Theresa May’s announcement that the vote on raising National Insurance contributions for the self-employed will be delayed until after the publication of the Taylor Report in Modern Employment Practises in the autumn is presumably meant to reassure us that the government is taking seriously the many objections which have been levied against the policy in the 48 hours since it was announced by the Chancellor. On the other hand it might merely concentrate minds on a question which few have yet asked: just why does Theresa May have Tony Blair’s former chief policy wonk seeming to direct Conservative policy on employment?
The Taylor review, set up by the Prime Minister last November, is often described as ‘independent’. Yet Matthew Taylor is not independent at all. He was on Tony Blair’s Downing Street staff. Before that he was a Labour member of Warwickshire County Council. He stood as a Labour candidate in the 1992 general election. He helped write the 1997 Labour manifesto, and led Labour’s rapid rebuttal unit in that election. He isn’t an independent; for the Conservatives, he is the political enemy.

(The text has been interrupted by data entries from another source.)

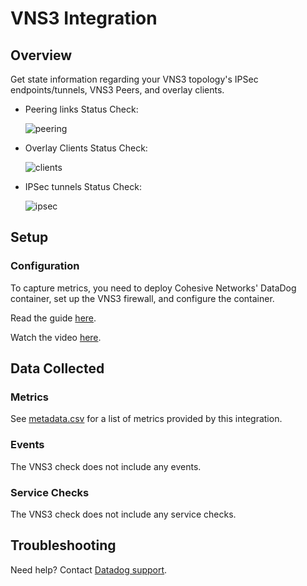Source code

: # VNS3 Integration

## Overview

Get state information regarding your VNS3 topology's IPSec endpoints/tunnels, VNS3 Peers, and overlay clients.

* Peering links Status Check:

    ![peering][1]

* Overlay Clients Status Check:

    ![clients][2]

* IPSec tunnels Status Check:

    ![ipsec][3]

## Setup

### Configuration

To capture metrics, you need to deploy Cohesive Networks' DataDog container, set up the VNS3 firewall, and configure the container.

Read the guide [here][4].

Watch the video [here][5].

## Data Collected
### Metrics
See [metadata.csv][6] for a list of metrics provided by this integration.

### Events
The VNS3 check does not include any events.

### Service Checks
The VNS3 check does not include any service checks.

## Troubleshooting
Need help? Contact [Datadog support][7].

[1]: https://raw.githubusercontent.com/DataDog/integrations-extras/master/vns3/images/peering.png
[2]: https://raw.githubusercontent.com/DataDog/integrations-extras/master/vns3/images/clients.png
[3]: https://raw.githubusercontent.com/DataDog/integrations-extras/master/vns3/images/ipsec.png
[4]: https://cohesive.net/dnld/Cohesive-Networks_VNS3-DataDog-Container-Guide.pdf
[5]: https://youtu.be/sTCgCG3m4vk
[6]: https://github.com/DataDog/integrations-extras/blob/master/vns3/metadata.csv
[7]: http://docs.datadoghq.com/help/
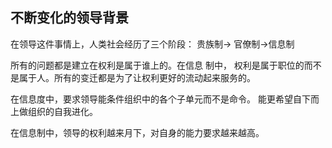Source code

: ## 不断变化的领导背景

在领导这件事情上，人类社会经历了三个阶段： 贵族制-> 官僚制->信息制

所有的问题都是建立在权利是属于谁上的。在信息 制中， 权利是属于职位的而不是属于人。所有的变迁都是为了让权利更好的流动起来服务的。

在信息度中，要求领导能条件组织中的各个子单元而不是命令。 能更希望自下而上做组织的自我进化。

在信息制中，领导的权利越来月下，对自身的能力要求越来越高。
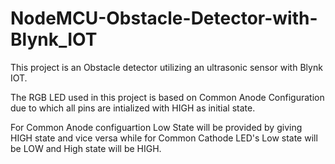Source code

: # NodeMCU-Obstacle-Detector-with-Blynk_IOT

This project is an Obstacle detector utilizing an ultrasonic sensor with Blynk IOT.

The RGB LED used in this project is based on Common Anode Configuration due to which all pins are intialized with HIGH as initial state.

For Common Anode configuartion Low State will be provided by giving HIGH state and vice versa while for Common Cathode LED's Low state will be LOW and High state will be HIGH.

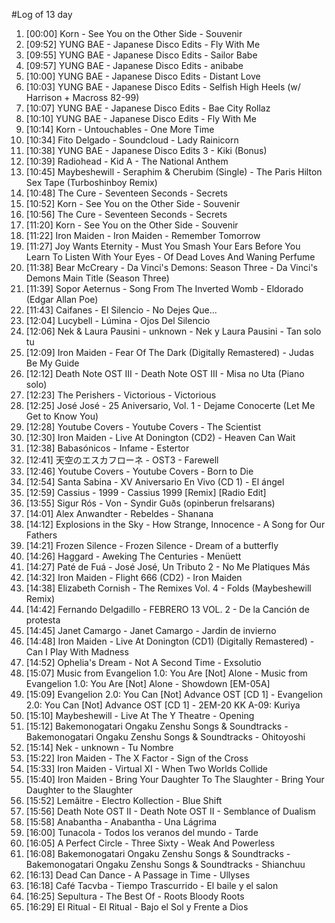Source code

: #Log of 13 day

1. [00:00] Korn - See You on the Other Side - Souvenir
1. [09:52] YUNG BAE - Japanese Disco Edits - Fly With Me
1. [09:55] YUNG BAE - Japanese Disco Edits - Sailor Babe
1. [09:57] YUNG BAE - Japanese Disco Edits - anibabe
1. [10:00] YUNG BAE - Japanese Disco Edits - Distant Love
1. [10:03] YUNG BAE - Japanese Disco Edits - Selfish High Heels (w/ Harrison + Macross 82-99)
1. [10:07] YUNG BAE - Japanese Disco Edits - Bae City Rollaz
1. [10:10] YUNG BAE - Japanese Disco Edits - Fly With Me
1. [10:14] Korn - Untouchables - One More Time
1. [10:34] Fito Delgado - Soundcloud - Lady Rainicorn
1. [10:38] YUNG BAE - Japanese Disco Edits 3 - Kiki (Bonus)
1. [10:39] Radiohead - Kid A - The National Anthem
1. [10:45] Maybeshewill - Seraphim & Cherubim (Single) - The Paris Hilton Sex Tape (Turboshinboy Remix)
1. [10:48] The Cure - Seventeen Seconds - Secrets
1. [10:52] Korn - See You on the Other Side - Souvenir
1. [10:56] The Cure - Seventeen Seconds - Secrets
1. [11:20] Korn - See You on the Other Side - Souvenir
1. [11:22] Iron Maiden - Iron Maiden - Remember Tomorrow
1. [11:27] Joy Wants Eternity - Must You Smash Your Ears Before You Learn To Listen With Your Eyes - Of Dead Loves And Waning Perfume
1. [11:38] Bear McCreary - Da Vinci's Demons: Season Three - Da Vinci's Demons Main Title (Season Three)
1. [11:39] Sopor Aeternus - Song From The Inverted Womb - Eldorado (Edgar Allan Poe)
1. [11:43] Caifanes - El Silencio - No Dejes Que...
1. [12:04] Lucybell - Lúmina - Ojos Del Silencio
1. [12:06] Nek & Laura Pausini - unknown - Nek y Laura Pausini - Tan solo tu
1. [12:09] Iron Maiden - Fear Of The Dark (Digitally Remastered) - Judas Be My Guide
1. [12:12] Death Note OST III - Death Note OST III - Misa no Uta (Piano solo)
1. [12:23] The Perishers - Victorious - Victorious
1. [12:25] José José - 25 Aniversario, Vol. 1 - Dejame Conocerte (Let Me Get to Know You)
1. [12:28] Youtube Covers - Youtube Covers - The Scientist
1. [12:30] Iron Maiden - Live At Donington (CD2) - Heaven Can Wait
1. [12:38] Babasónicos - Infame - Estertor
1. [12:41] 天空のエスカフローネ - OST3 - Farewell
1. [12:46] Youtube Covers - Youtube Covers - Born to Die
1. [12:54] Santa Sabina - XV Aniversario En Vivo (CD 1) - El ángel
1. [12:59] Cassius - 1999 - Cassius 1999 [Remix] [Radio Edit]
1. [13:55] Sigur Rós - Von - Syndir Guðs (opinberun frelsarans)
1. [14:01] Alex Anwandter - Rebeldes - Shanana
1. [14:12] Explosions in the Sky - How Strange, Innocence - A Song for Our Fathers
1. [14:21] Frozen Silence - Frozen Silence - Dream of a butterfly
1. [14:26] Haggard - Aweking The Centuries - Menüett
1. [14:27] Paté de Fuá - José José, Un Tributo 2 - No Me Platiques Más
1. [14:32] Iron Maiden - Flight 666 (CD2) - Iron Maiden
1. [14:38] Elizabeth Cornish - The Remixes Vol. 4 - Folds (Maybeshewill Remix)
1. [14:42] Fernando Delgadillo - FEBRERO 13 VOL. 2 - De la Canción de protesta
1. [14:45] Janet Camargo - Janet Camargo - Jardin de invierno
1. [14:48] Iron Maiden - Live At Donington (CD1) (Digitally Remastered) - Can I Play With Madness
1. [14:52] Ophelia's Dream - Not A Second Time - Exsolutio
1. [15:07] Music from Evangelion 1.0: You Are [Not] Alone - Music from Evangelion 1.0: You Are [Not] Alone - Showdown [EM-05A]
1. [15:09] Evangelion 2.0: You Can [Not] Advance OST [CD 1] - Evangelion 2.0: You Can [Not] Advance OST [CD 1] - 2EM-20 KK A-09: Kuriya
1. [15:10] Maybeshewill - Live At The Y Theatre - Opening
1. [15:12] Bakemonogatari Ongaku Zenshu Songs & Soundtracks - Bakemonogatari Ongaku Zenshu Songs & Soundtracks - Ohitoyoshi
1. [15:14] Nek - unknown - Tu Nombre
1. [15:22] Iron Maiden - The X Factor - Sign of the Cross
1. [15:33] Iron Maiden - Virtual XI - When Two Worlds Collide
1. [15:40] Iron Maiden - Bring Your Daughter To The Slaughter - Bring Your Daughter to the Slaughter
1. [15:52] Lemâitre - Electro Kollection - Blue Shift
1. [15:56] Death Note OST II - Death Note OST II - Semblance of Dualism
1. [15:58] Anabantha - Anabantha - Una Lágrima
1. [16:00] Tunacola - Todos los veranos del mundo - Tarde
1. [16:05] A Perfect Circle - Three Sixty - Weak And Powerless
1. [16:08] Bakemonogatari Ongaku Zenshu Songs & Soundtracks - Bakemonogatari Ongaku Zenshu Songs & Soundtracks - Shianchuu
1. [16:13] Dead Can Dance - A Passage in Time - Ullyses
1. [16:18] Café Tacvba - Tiempo Trascurrido - El baile y el salon
1. [16:25] Sepultura - The Best Of - Roots Bloody Roots
1. [16:29] El Ritual - El Ritual - Bajo el Sol y Frente a Dios
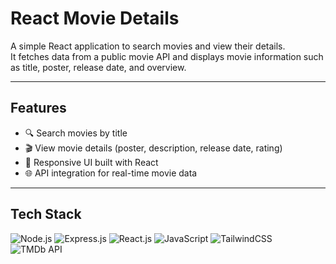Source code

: # React Movie Details

A simple React application to search movies and view their details.  
It fetches data from a public movie API and displays movie information such as title, poster, release date, and overview.

---

## Features

- 🔍 Search movies by title  
- 🎬 View movie details (poster, description, release date, rating)  
- 📱 Responsive UI built with React  
- 🌐 API integration for real-time movie data  

---

## Tech Stack

![Node.js](https://img.shields.io/badge/Node.js-339933?style=for-the-badge&logo=node.js&logoColor=white)
![Express.js](https://img.shields.io/badge/Express.js-000000?style=for-the-badge&logo=express&logoColor=white)
![React.js](https://img.shields.io/badge/React-20232A?style=for-the-badge&logo=react&logoColor=61DAFB)
![JavaScript](https://img.shields.io/badge/JavaScript-323330?style=for-the-badge&logo=javascript&logoColor=F7DF1E)
![TailwindCSS](https://img.shields.io/badge/Tailwind_CSS-38B2AC?style=for-the-badge&logo=tailwind-css&logoColor=white)
![TMDb API](https://img.shields.io/badge/TMDb-01d277?style=for-the-badge&logo=themoviedatabase&logoColor=white)
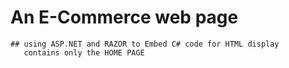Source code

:# An E-Commerce web page

    ## using ASP.NET and RAZOR to Embed C# code for HTML display
       contains only the HOME PAGE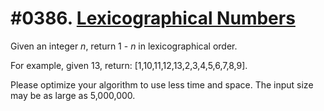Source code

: # #0386. [Lexicographical Numbers](https://leetcode.com/problems/lexicographical-numbers/description/) 

Given an integer _n_, return 1 - _n_ in lexicographical order.

For example, given 13, return: [1,10,11,12,13,2,3,4,5,6,7,8,9].

Please optimize your algorithm to use less time and space. The input size may be as large as 5,000,000.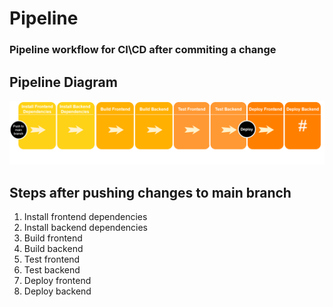 # Pipeline

### Pipeline workflow for CI\CD after commiting a change

## Pipeline Diagram
![Diagram](../diagrams//Pipeline.png)

## Steps after pushing changes to main branch
1. Install frontend dependencies
1. Install backend dependencies
2. Build frontend
2. Build backend
5. Test frontend
5. Test backend
7. Deploy frontend
7. Deploy backend

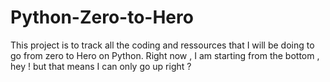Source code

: # Python-Zero-to-Hero

This project is to track all the coding and ressources that I will be doing to go from zero to Hero on Python.
Right now , I am starting from the bottom , hey ! but that means I can only go up right ?
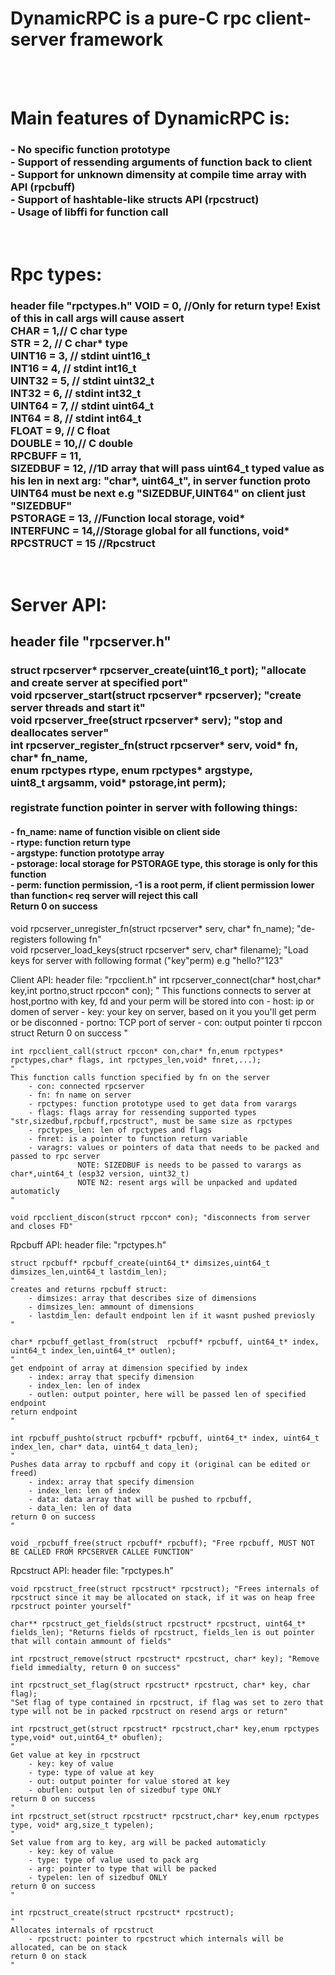 <h1>DynamicRPC is a pure-C rpc client-server framework</h1></br></br>
<h1>Main features of DynamicRPC is:</h1>
<h3>- No specific function prototype</br>
    - Support of ressending arguments of function back to client</br>
    - Support for unknown dimensity at compile time array with API (rpcbuff)</br>
    - Support of hashtable-like structs API (rpcstruct)</br>
    - Usage of libffi for function call</br></h3>
</br>

<h1>Rpc types:</h1>
    <h3>header file "rpctypes.h"
    VOID = 0, //Only for return type! Exist of this in call args will cause assert</br>
    CHAR = 1,// C char type</br>
    STR = 2, // C char* type</br>
    UINT16 = 3, // stdint uint16_t</br>
    INT16 = 4,  // stdint int16_t</br>
    UINT32 = 5, // stdint uint32_t</br>
    INT32 = 6,  // stdint int32_t</br>
    UINT64 = 7, // stdint uint64_t</br>
    INT64 = 8,  // stdint int64_t</br>
    FLOAT = 9,  // C float</br>
    DOUBLE = 10,// C double</br>
    RPCBUFF = 11,</br>
    SIZEDBUF = 12, //1D array that will pass uint64_t typed value as his len in next arg: "char*, uint64_t", in server function proto UINT64 must be next e.g "SIZEDBUF,UINT64"
    on client just "SIZEDBUF"</br>
    PSTORAGE = 13, //Function local storage, void*</br>
    INTERFUNC = 14,//Storage global for all functions, void*</br>
    RPCSTRUCT = 15 //Rpcstruct</br></h3>
</br>
<h1>Server API:</h1>
    <h2>header file "rpcserver.h"</h2>
    <h3>struct rpcserver* rpcserver_create(uint16_t port);  "allocate and create server at specified port"</br>
    void rpcserver_start(struct rpcserver* rpcserver);  "create server threads and start it"</br>
    void rpcserver_free(struct rpcserver* serv);        "stop and deallocates server"</br>
    int rpcserver_register_fn(struct rpcserver* serv, void* fn, char* fn_name,</br>
                            enum rpctypes rtype, enum rpctypes* argstype,</br>
                            uint8_t argsamm, void* pstorage,int perm);</br></br>
    registrate function pointer in server with following things:</br>
        <h4>- fn_name: name of function visible on client side</br>
        - rtype: function return type</br>
        - argstype: function prototype array</br>
        - pstorage: local storage for PSTORAGE type, this storage is only for this function</br>
        - perm: function permission, -1 is a root perm, if client permission lower than function< req server will reject this call</br>
    Return 0 on success</br></h4>
    void rpcserver_unregister_fn(struct rpcserver* serv, char* fn_name); "de-registers following fn"</br>
    void rpcserver_load_keys(struct rpcserver* serv, char* filename); "Load keys for server with following format ("key"perm) e.g "hello?"123"</h3></br>


Client API:
    header file: "rpcclient.h"
    int rpcserver_connect(char* host,char* key,int portno,struct rpccon* con);
    "
    This functions connects to server at host,portno with key, fd and your perm will be stored into con
        - host: ip or domen of server
        - key: your key on server, based on it you you'll get perm or be disconned
        - portno: TCP port of server
        - con: output pointer ti rpccon struct
    Return 0 on success
    "

    int rpcclient_call(struct rpccon* con,char* fn,enum rpctypes* rpctypes,char* flags, int rpctypes_len,void* fnret,...);
    "
    This function calls function specified by fn on the server
        - con: connected rpcserver
        - fn: fn name on server
        - rpctypes: function prototype used to get data from varargs
        - flags: flags array for ressending supported types "str,sizedbuf,rpcbuff,rpcstruct", must be same size as rpctypes
        - rpctypes_len: len of rpctypes and flags
        - fnret: is a pointer to function return variable
        - varagrs: values or pointers of data that needs to be packed and passed to rpc server
                   NOTE: SIZEDBUF is needs to be passed to varargs as char*,uint64_t (esp32 version, uint32_t)
                   NOTE N2: resent args will be unpacked and updated automaticly
    "

    void rpcclient_discon(struct rpccon* con); "disconnects from server and closes FD"




Rpcbuff API:
    header file: "rpctypes.h"

    struct rpcbuff* rpcbuff_create(uint64_t* dimsizes,uint64_t dimsizes_len,uint64_t lastdim_len);
    "
    creates and returns rpcbuff struct:
        - dimsizes: array that describes size of dimensions
        - dimsizes_len: ammount of dimensions
        - lastdim_len: default endpoint len if it wasnt pushed previosly
    "

    char* rpcbuff_getlast_from(struct  rpcbuff* rpcbuff, uint64_t* index, uint64_t index_len,uint64_t* outlen);
    "
    get endpoint of array at dimension specified by index
        - index: array that specify dimension
        - index_len: len of index
        - outlen: output pointer, here will be passed len of specified endpoint
    return endpoint
    "

    int rpcbuff_pushto(struct rpcbuff* rpcbuff, uint64_t* index, uint64_t index_len, char* data, uint64_t data_len);
    "
    Pushes data array to rpcbuff and copy it (original can be edited or freed)
        - index: array that specify dimension
        - index_len: len of index
        - data: data array that will be pushed to rpcbuff,
        - data_len: len of data
    return 0 on success
    "

    void _rpcbuff_free(struct rpcbuff* rpcbuff); "Free rpcbuff, MUST NOT BE CALLED FROM RPCSERVER CALLEE FUNCTION"


Rpcstruct API:
    header file: "rpctypes.h"

    void rpcstruct_free(struct rpcstruct* rpcstruct); "Frees internals of rpcstruct since it may be allocated on stack, if it was on heap free rpcstruct pointer yourself"

    char** rpcstruct_get_fields(struct rpcstruct* rpcstruct, uint64_t* fields_len); "Returns fields of rpcstruct, fields_len is out pointer that will contain ammount of fields"

    int rpcstruct_remove(struct rpcstruct* rpcstruct, char* key); "Remove field immedialty, return 0 on success"

    int rpcstruct_set_flag(struct rpcstruct* rpcstruct, char* key, char flag);
    "Set flag of type contained in rpcstruct, if flag was set to zero that type will not be in packed rpcstruct on resend args or return"

    int rpcstruct_get(struct rpcstruct* rpcstruct,char* key,enum rpctypes type,void* out,uint64_t* obuflen);
    "
    Get value at key in rpcstruct
        - key: key of value
        - type: type of value at key
        - out: output pointer for value stored at key
        - obuflen: output len of sizedbuf type ONLY
    return 0 on success
    "
    int rpcstruct_set(struct rpcstruct* rpcstruct,char* key,enum rpctypes type, void* arg,size_t typelen);
    "
    Set value from arg to key, arg will be packed automaticly
        - key: key of value
        - type: type of value used to pack arg
        - arg: pointer to type that will be packed
        - typelen: len of sizedbuf ONLY
    return 0 on success
    "

    int rpcstruct_create(struct rpcstruct* rpcstruct);
    "
    Allocates internals of rpcstruct
        - rpcstruct: pointer to rpcstruct which internals will be allocated, can be on stack
    return 0 on stack
    "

Presumably, Mrs May appointed him in the same spirit in which Gordon Brown appointed Digby Jones as a minister in the Lords: she thinks a ‘government of all the talents’ will help to create the impression that her administration is governing for the whole country, not just a partisan section of it. David Cameron had taken a similar approach in appointing former Labour health secretary Alan Milburn to chair the Social Mobility Commission.
Trouble is that there is a reason why Taylor and Milburn threw in their lot with the Labour Party: their political instincts are very different from that of most Conservatives. In Taylor’s case this shows in how he has approached the whole question of the gig economy. The central theme of his report is that the self-employed should be treated much more like employed people: they should be charged higher taxes but granted equal employment rights in return. Where self-employed people work for one or two main employers – and are arguably really employees in disguise – this might make some sense. But it breaks down when applied to the genuine self-employed: people who work for a wide variety of customers. How do you grant employment rights to a self-employed florist? Will all her customers owe her holiday pay, and have to offer her a meeting with a union representative before sacking her and buying their flowers elsewhere?
It was a weakness of Tony Blair’s Labour governments that they tended to see things from the point of view of regular employees – and usually public sector ones. Hence we had endless new laws which gave rights to workers but made life difficult for small businesses.
Thanks to Taylor’s appointment that weakness has now been imported right into the heart of May’s government. Conservative voters who thought they had elected a Conservative government and rejected a Labour one have every right to be annoyed – and to ask: why have the Conservatives got so few ideas of their own that they need to raise New Labour’s undead to do their policymaking for them?